This is a very compact dwtn between S Federal Hwy and NW 2nd Ave, and NE 4th St and south to 6th Street below the New River.
Downtown Ft. Lauderdale is a thoroughly modern Downtown as almost all of its historic fabric has been wiped away. From the little I’ve read it appears Downtown was a rough place around WWII, which would explain why civic leaders were so aggressive in their urban renewal effects. In the post war era, Downtown was mainly a 9-5 office district. Safe but very sterile and dead in the evenings. With the renovation of Las Olas in the early 2000s restaurants and other entertainment venues started to pop up Downtown. The district also became a major residential area and current day Downtown Ft. Lauderdale hosts a sizable population.

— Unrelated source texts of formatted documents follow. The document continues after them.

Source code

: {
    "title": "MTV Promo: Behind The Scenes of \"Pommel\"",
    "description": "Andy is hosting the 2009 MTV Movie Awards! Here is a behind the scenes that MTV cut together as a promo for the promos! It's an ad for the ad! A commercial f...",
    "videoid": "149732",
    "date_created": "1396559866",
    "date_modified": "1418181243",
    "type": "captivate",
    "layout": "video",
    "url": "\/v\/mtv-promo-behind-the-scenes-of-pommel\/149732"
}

Other than 2 supermarkets, Dwtn lacks most neighborhood retail amenities. Much of this fortunately exists to the east in the Beverley Heights neighborhood along Las Olas but this is a crucial urban need if Downtown Ft. Lauderdale is to become a quality urban district. Dwtn also needs better bike infrastructure, more walkable schools, a large student presence, more affordable rental options, better cultural amenities and the in-fill of many vacant lots and surface parking lots north of Broward Blvd and south of the New River.
* Pretty good density of a Dwtn.
* Connectivity is generally pretty good Dwtn. There are some wider streets but none are 1-ways.

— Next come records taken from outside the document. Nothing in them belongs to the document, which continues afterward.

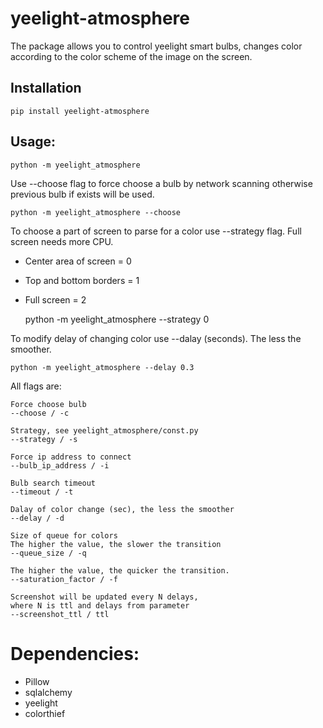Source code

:# yeelight-atmosphere

The package allows you to control yeelight smart bulbs, changes color according to the color scheme of the image on the
screen.

## Installation

    pip install yeelight-atmosphere

## Usage:

    python -m yeelight_atmosphere

Use --choose flag to force choose a bulb by network scanning otherwise previous bulb if exists will be used.

    python -m yeelight_atmosphere --choose

To choose a part of screen to parse for a color use --strategy flag. Full screen needs more CPU.

- Center area of screen = 0
- Top and bottom borders = 1
- Full screen = 2

    python -m yeelight_atmosphere --strategy 0

To modify delay of changing color use --dalay (seconds). The less the smoother.

    python -m yeelight_atmosphere --delay 0.3

All flags are:

    Force choose bulb
    --choose / -c

    Strategy, see yeelight_atmosphere/const.py
    --strategy / -s

    Force ip address to connect
    --bulb_ip_address / -i

    Bulb search timeout
    --timeout / -t

    Dalay of color change (sec), the less the smoother
    --delay / -d
    
    Size of queue for colors
    The higher the value, the slower the transition
    --queue_size / -q

    The higher the value, the quicker the transition.
    --saturation_factor / -f

    Screenshot will be updated every N delays, 
    where N is ttl and delays from parameter
    --screenshot_ttl / ttl 

# Dependencies:

- Pillow
- sqlalchemy
- yeelight
- colorthief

* High quality tree canopy.
* Interesting mix of high incomes and those in poverty.
* Good racial diversity and a pretty high % of family households living Dwtn similar to Dwtn Miami.
* Other than a large homeless population, Dwtn is very safe.
* Dwtn has nice parks including riverfront trails on both sides of the river, Stranaham Land Park, and Huizanga Plaza, which also functions as Dwtn’s Civic Plaza although not a spectacular one.
* Cultural amenities Dwtn include plenty of restaurants, some bars & cafes, a couple life music venues, a couple local museums; and plenty of night clubs, a major performing arts complex, an Imax & Science Center but all in the adjacent Sailboat Bend. Dwtn also hosts the convention Center.
* Buildings can be tacky but generally good urban form. The newer construction is better that stuff built to the 2000s.
* Urban form and streetscaping are good in the core of dwtn. Lots of parking lots and underinvested streetscaping btwn Broward and 4th and south of the river.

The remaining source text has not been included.